Pochi giorni fa al Rizzoli è stato eseguito un intervento su una ragazzina di 14 anni che venne operata la prima volta a Bologna quando aveva soli 17 mesi per un raro sarcoma. Un intervento che, allora, fu il primo caso di impianto di protesi su una bimba che non camminava ancora e la crescita della paziente è stata costantemente seguita in questi anni dai medici del Rizzoli
BOLOGNA – 13 anni fa, all’eta’ di soli 17 mesi, venne operata per un sarcoma di Ewing del femore prossimale dal dottor Marco Manfrini, che eseguì l’intervento di resezione del tumore e la ricostruzione dell’arto con una protesi composita . Fu il primo caso documentato a livello internazionale di una ricostruzione di questo tipo eseguita in una bambina che non aveva ancora iniziato a camminare. La piccola, di origine greca, ora è una ragazza di 14 anni e pochi giorni fa è tornata al Rizzoli per affrontare una nuova tappa del suo percorso. L’equipe composta dal dottor Giuseppe Bianchi e dalla dottoressa Laura Campanacci, ha eseguito un intervento per correggere la differenza di lunghezza degli arti sviluppatasi durante la crescita.

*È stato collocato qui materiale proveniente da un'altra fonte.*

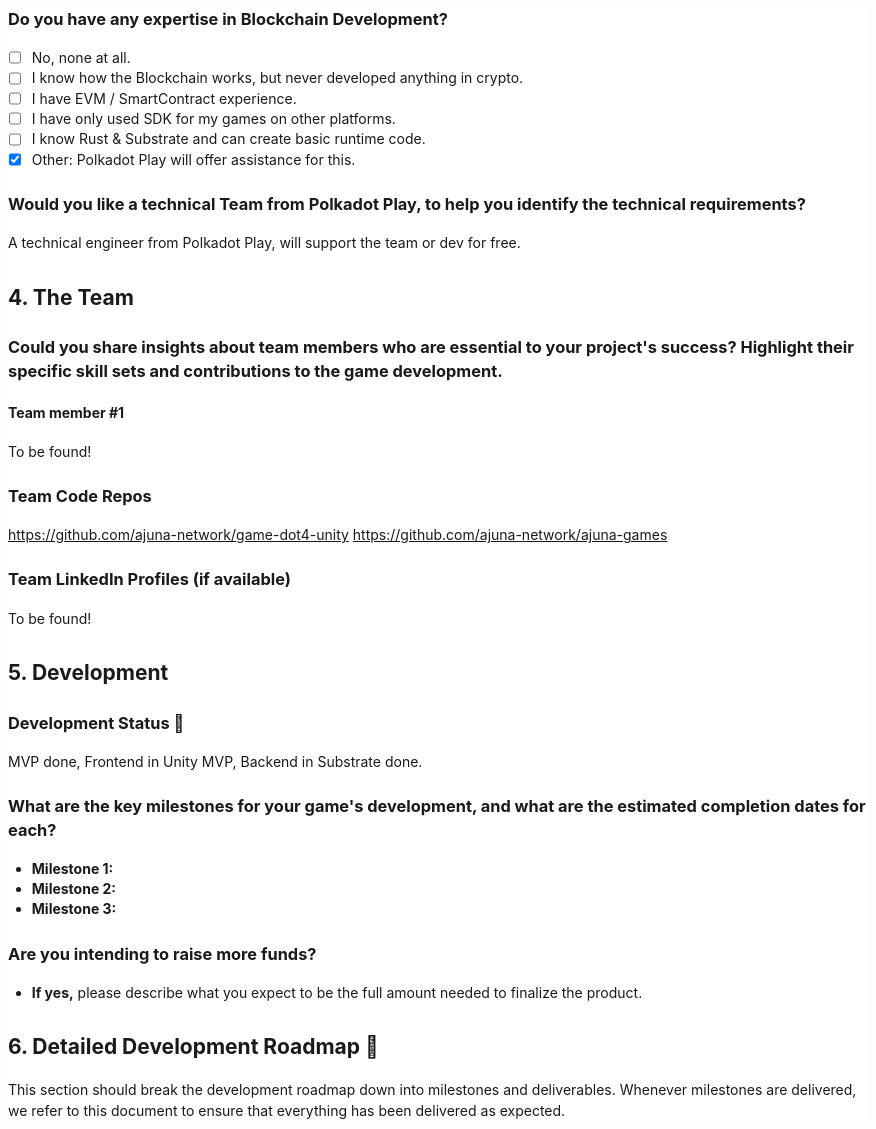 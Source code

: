 ### Do you have any expertise in Blockchain Development?
- [ ] No, none at all.
- [ ] I know how the Blockchain works, but never developed anything in crypto.
- [ ] I have EVM / SmartContract experience.
- [ ] I have only used SDK for my games on other platforms.
- [ ] I know Rust & Substrate and can create basic runtime code.
- [X] Other: Polkadot Play will offer assistance for this.

### Would you like a technical Team from Polkadot Play, to help you identify the technical requirements?
A technical engineer from Polkadot Play, will support the team or dev for free. 

## 4. The Team

### Could you share insights about team members who are essential to your project's success? Highlight their specific skill sets and contributions to the game development. 

#### Team member #1
To be found!

### Team Code Repos
https://github.com/ajuna-network/game-dot4-unity
https://github.com/ajuna-network/ajuna-games

### Team LinkedIn Profiles (if available)
To be found!

## 5. Development

### Development Status :open_book:
MVP done, Frontend in Unity MVP, Backend in Substrate done.

### What are the key milestones for your game's development, and what are the estimated completion dates for each?
- **Milestone 1:**
- **Milestone 2:**
- **Milestone 3:**

### Are you intending to raise more funds?
- **If yes,** please describe what you expect to be the full amount needed to finalize the product.

## 6. Detailed Development Roadmap :nut_and_bolt:

This section should break the development roadmap down into milestones and deliverables. Whenever milestones are delivered, we refer to this document to ensure that everything has been delivered as expected.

L’ortopedia oncologica pediatrica di cui il rizzoli è un centro d’eccellenza non significa solo rimuovere un tumore ma accompagnare un bambino , affrontando insieme ogni nuova sfida che la crescita può portare. È un lavoro di squadra che dura anni, spesso decenni, e che coinvolge più chirurghi e molte professionalità di diverse discipline. Luglio è stato il mese della prevenzione e sensibilizzazione dei sarcomi ,tumori molto rari ,ma che per questo devono essere affrontati immediatamente.